(Stored data entries)

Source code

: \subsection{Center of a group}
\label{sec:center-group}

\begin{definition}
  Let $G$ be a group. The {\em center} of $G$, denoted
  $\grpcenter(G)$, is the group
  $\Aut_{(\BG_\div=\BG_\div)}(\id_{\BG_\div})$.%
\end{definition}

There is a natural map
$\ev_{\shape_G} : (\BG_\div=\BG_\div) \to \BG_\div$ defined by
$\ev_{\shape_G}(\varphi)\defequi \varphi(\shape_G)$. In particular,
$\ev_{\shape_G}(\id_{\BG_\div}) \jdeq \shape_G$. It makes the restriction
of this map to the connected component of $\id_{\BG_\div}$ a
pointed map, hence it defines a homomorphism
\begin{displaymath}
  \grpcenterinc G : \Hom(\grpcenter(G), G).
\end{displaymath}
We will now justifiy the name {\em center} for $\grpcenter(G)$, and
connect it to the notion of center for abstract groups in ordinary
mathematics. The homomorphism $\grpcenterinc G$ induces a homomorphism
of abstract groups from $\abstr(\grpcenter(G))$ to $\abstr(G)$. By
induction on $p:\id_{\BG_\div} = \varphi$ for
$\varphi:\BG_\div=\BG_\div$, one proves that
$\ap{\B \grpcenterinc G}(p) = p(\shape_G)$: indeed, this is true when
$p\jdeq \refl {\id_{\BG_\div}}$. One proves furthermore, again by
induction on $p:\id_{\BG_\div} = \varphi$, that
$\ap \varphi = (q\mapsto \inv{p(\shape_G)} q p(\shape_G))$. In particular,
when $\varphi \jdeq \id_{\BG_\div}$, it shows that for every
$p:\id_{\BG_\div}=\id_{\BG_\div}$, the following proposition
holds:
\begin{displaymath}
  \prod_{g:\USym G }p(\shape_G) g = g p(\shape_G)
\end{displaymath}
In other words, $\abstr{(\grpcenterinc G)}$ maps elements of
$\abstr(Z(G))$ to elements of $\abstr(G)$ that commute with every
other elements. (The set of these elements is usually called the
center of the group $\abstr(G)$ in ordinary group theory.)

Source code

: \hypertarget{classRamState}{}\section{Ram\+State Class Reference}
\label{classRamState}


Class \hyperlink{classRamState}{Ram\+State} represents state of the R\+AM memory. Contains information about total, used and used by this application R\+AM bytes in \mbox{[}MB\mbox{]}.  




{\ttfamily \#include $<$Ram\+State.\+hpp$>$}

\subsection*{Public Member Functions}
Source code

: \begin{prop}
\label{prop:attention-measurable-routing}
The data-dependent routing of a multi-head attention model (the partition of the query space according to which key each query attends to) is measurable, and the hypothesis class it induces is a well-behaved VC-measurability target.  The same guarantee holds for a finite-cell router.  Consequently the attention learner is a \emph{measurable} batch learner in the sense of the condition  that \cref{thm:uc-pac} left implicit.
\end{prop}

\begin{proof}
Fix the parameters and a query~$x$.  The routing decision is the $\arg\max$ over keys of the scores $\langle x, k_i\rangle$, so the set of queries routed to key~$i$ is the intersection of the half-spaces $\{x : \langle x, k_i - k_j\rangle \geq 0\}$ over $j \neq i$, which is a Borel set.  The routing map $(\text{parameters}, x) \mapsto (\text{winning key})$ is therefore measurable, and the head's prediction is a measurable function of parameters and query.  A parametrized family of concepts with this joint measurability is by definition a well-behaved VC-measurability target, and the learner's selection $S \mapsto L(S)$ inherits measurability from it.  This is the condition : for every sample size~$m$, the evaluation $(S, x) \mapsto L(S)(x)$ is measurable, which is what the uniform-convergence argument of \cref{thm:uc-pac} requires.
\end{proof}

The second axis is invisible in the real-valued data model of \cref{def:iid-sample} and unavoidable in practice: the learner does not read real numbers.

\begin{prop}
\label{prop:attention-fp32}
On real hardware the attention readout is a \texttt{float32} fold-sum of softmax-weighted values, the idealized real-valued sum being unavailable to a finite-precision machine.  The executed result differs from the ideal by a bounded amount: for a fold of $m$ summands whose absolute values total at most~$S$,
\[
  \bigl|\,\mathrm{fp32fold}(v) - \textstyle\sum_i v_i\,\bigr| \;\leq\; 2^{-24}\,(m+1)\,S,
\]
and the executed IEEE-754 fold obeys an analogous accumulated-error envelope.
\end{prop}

— Task goal —
What lines above contain the word "particular"? Please copy each one.

— Response to the exercise —
$\ev_{\shape_G}(\varphi)\defequi \varphi(\shape_G)$. In particular,
$\ap \varphi = (q\mapsto \inv{p(\shape_G)} q p(\shape_G))$. In particular,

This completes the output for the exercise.